I needed a backdrop for the painting, so I've chosen an old Roy Rogers comic book.  Wanting an image where Roy is off to the side, this book worked well.  When I started designing the image, I realized that I needed Roy on the right side of my canvas, so... 

...I flipped the image on my canvas.  I know, I know, now Roy becomes left handed and if he took his hat off, the part in his hair would be on the wrong side.  Well, that's artistic license!

I've located the plastic cup on the left side of the canvas, and will draw in my little buckaroo just to the right.

Here's Matthew.  We told a close friend that we were looking for a 3-4 year old boy to model in this painting and she hooked us up with a great family.  Not only did Matthew fit this painting perfectly, his dad, Shawn, was perfect for another painting I was designing. Matthew had his hands full for the photo. I needed him to hold the stick horse, hold the cup with Roy's profile visible, pretend like he is getting a drink through the straw, and look directly into the sun...all at the same time.  He was great!


I've begun to paint in the young boy, stopping on the trail for a sip from his idol's cup.
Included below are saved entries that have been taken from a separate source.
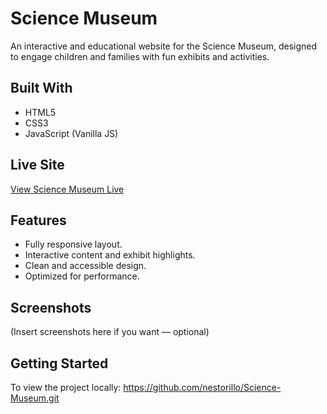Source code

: #  Science Museum

An interactive and educational website for the Science Museum, designed to engage children and families with fun exhibits and activities.

##  Built With
- HTML5
- CSS3
- JavaScript (Vanilla JS)

##  Live Site
[View Science Museum Live](https://science-museum-nestor.netlify.app)

## Features
- Fully responsive layout.
- Interactive content and exhibit highlights.
- Clean and accessible design.
- Optimized for performance.

##  Screenshots
(Insert screenshots here if you want — optional)

##  Getting Started
To view the project locally:
 https://github.com/nestorillo/Science-Museum.git
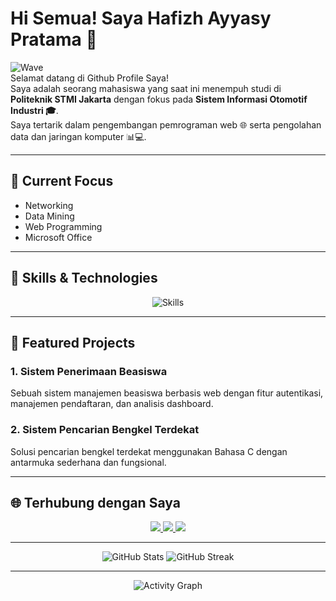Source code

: # Hi Semua! Saya Hafizh Ayyasy Pratama 👋

![Wave](https://media.giphy.com/media/hvRJCLFzcasrR4ia7z/giphy.gif)  
Selamat datang di Github Profile Saya!  
Saya adalah seorang mahasiswa yang saat ini menempuh studi di **Politeknik STMI Jakarta** dengan fokus pada **Sistem Informasi Otomotif Industri 🎓**.  
Saya tertarik dalam pengembangan pemrograman web 🌐 serta pengolahan data dan jaringan komputer 📊💻.

---

## 🎯 Current Focus
- Networking
- Data Mining
- Web Programming
- Microsoft Office

---

## 💼 Skills & Technologies
<p align="center">
  <img src="https://skillicons.dev/icons?i=html,css,bootstrap,php,mysql,java,python,git" alt="Skills" />
</p>

---

## 🚀 Featured Projects

### 1. Sistem Penerimaan Beasiswa
Sebuah sistem manajemen beasiswa berbasis web dengan fitur autentikasi, manajemen pendaftaran, dan analisis dashboard.

### 2. Sistem Pencarian Bengkel Terdekat
Solusi pencarian bengkel terdekat menggunakan Bahasa C dengan antarmuka sederhana dan fungsional.

---

## 🌐 Terhubung dengan Saya
<p align="center">
  <a href="https://www.linkedin.com/in/hafizh-ayyasy-pratama">
    <img src="https://img.shields.io/badge/LinkedIn-0077B5?style=for-the-badge&logo=linkedin&logoColor=white" />
  </a>
  <a href="https://www.instagram.com/hafizhpratam_/">
    <img src="https://img.shields.io/badge/Instagram-E4405F?style=for-the-badge&logo=instagram&logoColor=white" />
  </a>
  <a href="https://www.youtube.com/@hafizhayyasypratama8530">
    <img src="https://img.shields.io/badge/YouTube-FF0000?style=for-the-badge&logo=youtube&logoColor=white" />
  </a>
</p>

---

<p align="center">
  <img src="https://github-readme-stats.vercel.app/api?username=hafizhayyasypratama&show_icons=true&theme=radical" alt="GitHub Stats" />
  <img src="https://github-readme-streak-stats.herokuapp.com/?user=hafizhayyasypratama&theme=radical" alt="GitHub Streak" />
</p>

---

<p align="center">
  <img src="https://github-readme-activity-graph.cyclic.app/graph?username=hafizhayyasypratama&theme=redical" alt="Activity Graph" />
</p>
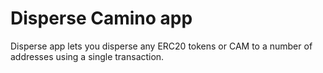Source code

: # Disperse Camino app

Disperse app lets you disperse any ERC20 tokens or CAM to a number of addresses using a single transaction.
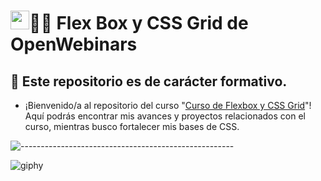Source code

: # <img src="https://raw.githubusercontent.com/MartinHeinz/MartinHeinz/master/wave.gif" width="30px" height="30px" />👨‍🚀 Flex Box y CSS Grid de OpenWebinars

## 📖 Este repositorio es de carácter formativo.

* ¡Bienvenido/a al repositorio del curso "[Curso de Flexbox y CSS Grid]([https://www.aprendejavascript.dev/](https://openwebinars.net/academia/portada/flexbox-css-grid/))"! Aquí podrás encontrar mis avances y proyectos relacionados con el curso, mientras busco fortalecer mis bases de CSS.

![-----------------------------------------------------](https://raw.githubusercontent.com/andreasbm/readme/master/assets/lines/rainbow.png)

![giphy](https://github.com/jpuentesdev/aprendiendo-javascript-midudev/assets/117676762/b65ac2c3-30de-4799-af6d-fb0d15e10f6d)
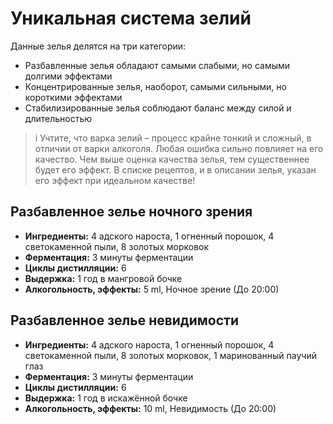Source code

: # Уникальная система зелий
Данные зелья делятся на три категории:
* Разбавленные зелья обладают самыми слабыми, но самыми долгими эффектами
* Концентрированные зелья, наоборот, самыми сильными, но короткими эффектами
* Стабилизированные зелья соблюдают баланс между силой и длительностью
> i Учтите, что варка зелий – процесс крайне тонкий и сложный, в отличии от варки алкоголя. Любая ошибка сильно повлияет на его качество. Чем выше оценка качества зелья, тем существеннее будет его эффект.
В списке рецептов, и в описании зелья, указан его эффект при идеальном качестве!

## Разбавленное зелье ночного зрения
* **Ингредиенты:** 4 адского нароста, 1 огненный порошок, 4 светокаменной пыли, 8 золотых морковок
* **Ферментация:** 3 минуты ферментации
* **Циклы дистилляции:** 6
* **Выдержка:** 1 год в мангровой бочке
* **Алкогольность, эффекты:** 5 ml, Ночное зрение (До 20:00)

## Разбавленное зелье невидимости
* **Ингредиенты:** 4 адского нароста, 1 огненный порошок, 4 светокаменной пыли, 8 золотых морковок, 1 маринованный паучий глаз
* **Ферментация:** 3 минуты ферментации
* **Циклы дистилляции:** 6
* **Выдержка:** 1 год в искажённой бочке
* **Алкогольность, эффекты:** 10 ml, Невидимость (До 20:00)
Here's a close-up of the young cowboy.


Matthew looks great so far.


The dark background makes the light on Matthew really 'pop'.


This painting has reached the half-way point.  Time to evaluate all the lights/darks and colors before I apply one final layer of paint.


I've rendered Roy in his final layer of thick paint.  The wet oil pigment allows me to push the paint around and achieve the desired blended edges.


Here is a close-up of the upper right corner of the comic book.  Do you remember the 10 cent comic book?


Back in the day of this comic book, the publisher/art director started with a photo of Roy Rogers to be used on the cover of the book.  He then had his graphic artist/illustrator render these cool cartoon depictions of Roy chopping wood and...


...cooking over the campfire.  Notice that the artist used the photo of Roy to copy his clothing for his art.  Very cool.


I shot a photo of this close-up of the lettering to show the difference between the first layer of thin paint and...


...the second and final layer of paint.  You can see the rich brush strokes in this close-up.